[Collected data]
━━━━━━━━━━━━━━━━

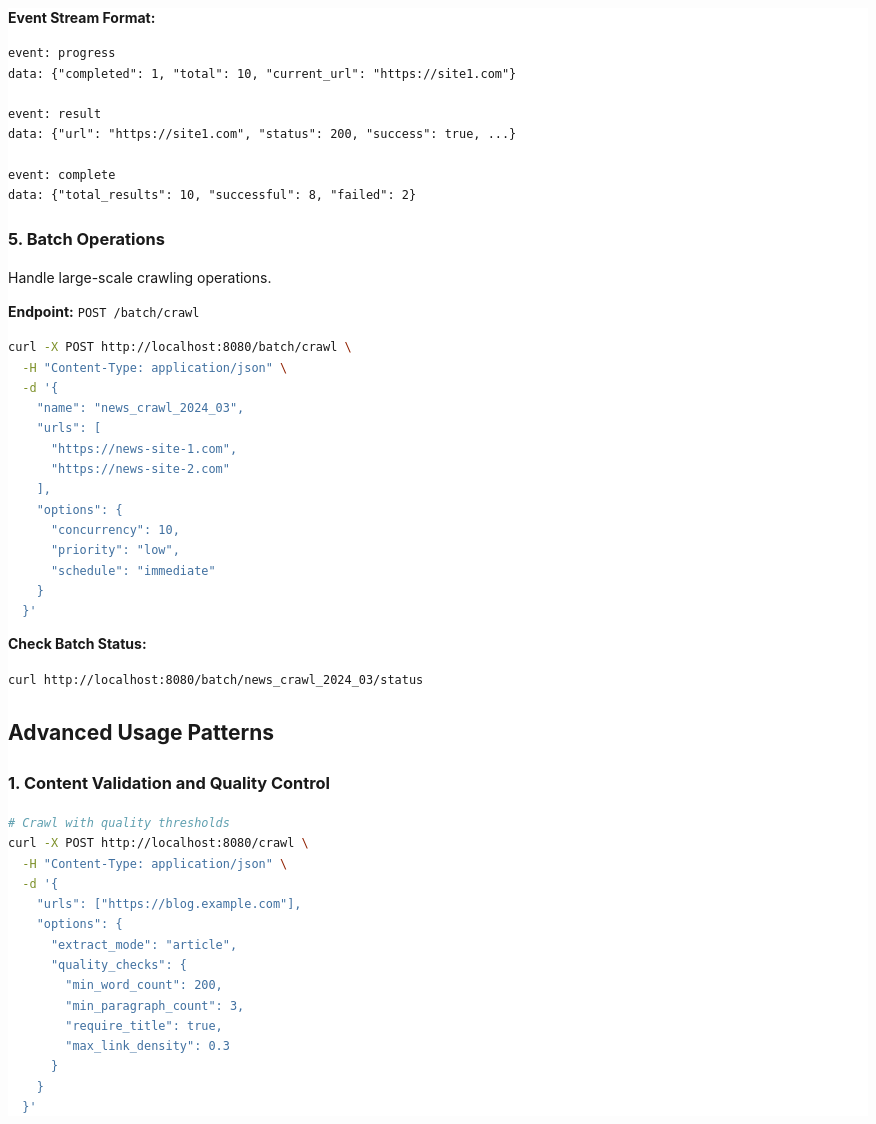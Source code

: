 **Event Stream Format:**
```
event: progress
data: {"completed": 1, "total": 10, "current_url": "https://site1.com"}

event: result
data: {"url": "https://site1.com", "status": 200, "success": true, ...}

event: complete
data: {"total_results": 10, "successful": 8, "failed": 2}
```

### 5. Batch Operations

Handle large-scale crawling operations.

**Endpoint:** `POST /batch/crawl`

```bash
curl -X POST http://localhost:8080/batch/crawl \
  -H "Content-Type: application/json" \
  -d '{
    "name": "news_crawl_2024_03",
    "urls": [
      "https://news-site-1.com",
      "https://news-site-2.com"
    ],
    "options": {
      "concurrency": 10,
      "priority": "low",
      "schedule": "immediate"
    }
  }'
```

**Check Batch Status:**
```bash
curl http://localhost:8080/batch/news_crawl_2024_03/status
```

## Advanced Usage Patterns

### 1. Content Validation and Quality Control

```bash
# Crawl with quality thresholds
curl -X POST http://localhost:8080/crawl \
  -H "Content-Type: application/json" \
  -d '{
    "urls": ["https://blog.example.com"],
    "options": {
      "extract_mode": "article",
      "quality_checks": {
        "min_word_count": 200,
        "min_paragraph_count": 3,
        "require_title": true,
        "max_link_density": 0.3
      }
    }
  }'
```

━━━━━━━━━━━━━━━━

DIRECTIONS FOR THIS TASK
Extract every line above that contains the word "https".

EXERCISE SOLUTION
data: {"completed": 1, "total": 10, "current_url": "https://site1.com"}
data: {"url": "https://site1.com", "status": 200, "success": true, ...}
      "https://news-site-1.com",
      "https://news-site-2.com"
    "urls": ["https://blog.example.com"],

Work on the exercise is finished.